İngiltere ordusu, 6 Kasım 1914´te Basra yakınlarından Irak´a girdi. Irak´ın savunulması Basra´da Albay Suphi Bey komutasında 38.Tümen ile seyyar jandarma birliklerine bırakılmıştı. Bu birlikler mevcut teçhizatıyla, İngiliz ordusuna karşı koyamazdı. Basra ilk hücumlarda elden çıktı. Bunun üzerine Kurmay Binbaşı Süleyman Askerî Bey ve Teşkilat-ı Mahsusa´dan gönüllü 40-50 subayın katılımıyla oluşturulup ?Osmancık Taburu? adı verilen tabur, 17 Aralık 1914´te bölgeye gitti.
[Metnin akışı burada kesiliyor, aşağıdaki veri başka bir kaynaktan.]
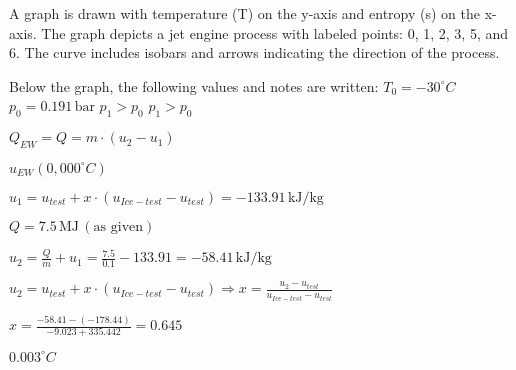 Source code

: A graph is drawn with temperature (T) on the y-axis and entropy (s) on the x-axis. The graph depicts a jet engine process with labeled points: 0, 1, 2, 3, 5, and 6. The curve includes isobars and arrows indicating the direction of the process.  

Below the graph, the following values and notes are written:  
\( T_0 = -30^\circ C \)  
\( p_0 = 0.191 \, \text{bar} \)  
\( p_1 > p_0 \)  
\( p_1 > p_0 \)

\( Q_{EW} = Q = m \cdot (u_2 - u_1) \)  

\( u_{EW}(0,000^\circ C) \)  

\( u_1 = u_{test} + x \cdot (u_{Ice-test} - u_{test}) = -133.91 \, \text{kJ/kg} \)  

\( Q = 7.5 \, \text{MJ} \, (\text{as given}) \)  

\( u_2 = \frac{Q}{m} + u_1 = \frac{7.5}{0.1} - 133.91 = -58.41 \, \text{kJ/kg} \)  

\( u_2 = u_{test} + x \cdot (u_{Ice-test} - u_{test}) \Rightarrow x = \frac{u_2 - u_{test}}{u_{Ice-test} - u_{test}} \)  

\( x = \frac{-58.41 - (-178.44)}{-9.023 + 335.442} = 0.645 \)  

\( 0.003^\circ C \)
Bölge halkı Sünnî ve Şiî Araplardan oluşuyordu. Türk, Kürt, Laz, Çerkez bir ümmet ordusu olan Osmanlı birliğinin onların desteğine ihtiyacı vardı. Müslüman halk, bu ihtiyaca olumlu cevap verdi, mezhep farkı olmadan bütün varlığıyla İngilizlere karşı direnişe geçti, İngilizlerin ilerleyişini ağırlaştırdı. Teçhizatları ve iyi eğitimleri ile küçük bir kuvvetle Irak´ı işgal edeceklerini düşünen İngilizler, Müslümanların direnişi karşısında şaşırdılar ve Hindistan´dan Irak´a binlerce asker taşımak zorunda kaldılar. Böylece Irak, kolay lokma olmaktan çıkmış, önemli cephelerden biri hâline gelmişti.
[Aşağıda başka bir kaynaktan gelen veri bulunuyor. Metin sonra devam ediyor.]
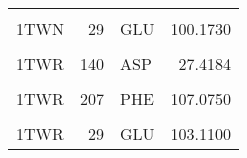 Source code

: \begin{table}
\begin{tabular}{lrlr}
			\addlinespace
			\cellcolor{gray!6}{1TWN} & \cellcolor{gray!6}{25} & \cellcolor{gray!6}{HIS} & \cellcolor{gray!6}{113.5160}\\
			1TWN & 29 & GLU & 100.1730\\
			\cellcolor{gray!6}{1TWR} & \cellcolor{gray!6}{138} & \cellcolor{gray!6}{LEU} & \cellcolor{gray!6}{75.0669}\\
			1TWR & 140 & ASP & 27.4184\\
			\cellcolor{gray!6}{1TWR} & \cellcolor{gray!6}{142} & \cellcolor{gray!6}{SER} & \cellcolor{gray!6}{129.2760}\\
			\addlinespace
			1TWR & 207 & PHE & 107.0750\\
			\cellcolor{gray!6}{1TWR} & \cellcolor{gray!6}{25} & \cellcolor{gray!6}{HIS} & \cellcolor{gray!6}{108.8640}\\
			1TWR & 29 & GLU & 103.1100\\
			\bottomrule
		\end{tabular}
	\end{table}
Süleyman Askerî, 20 Ocak 1915´te iki bacağından yaralandı. Buna rağmen kendisine katılan bölge halkının desteğiyle 11-12 Nisan 1915´te Bercisiyye ve Şuaybe´deki İngiliz mevzilerine taarruz etti. Süleyman Askerî Bey´in bu acemice taaruzu, binlerce yerli Müslümanın şahadetiyle sonuçlandı ve yenilgiyi kabullenmeyen İttihatçı subay intihar ederek hayatına son verdi. Bölge halkı ise verdiği kayıplara rağmen Osmanlı ordusunu desteklemeye devam etti.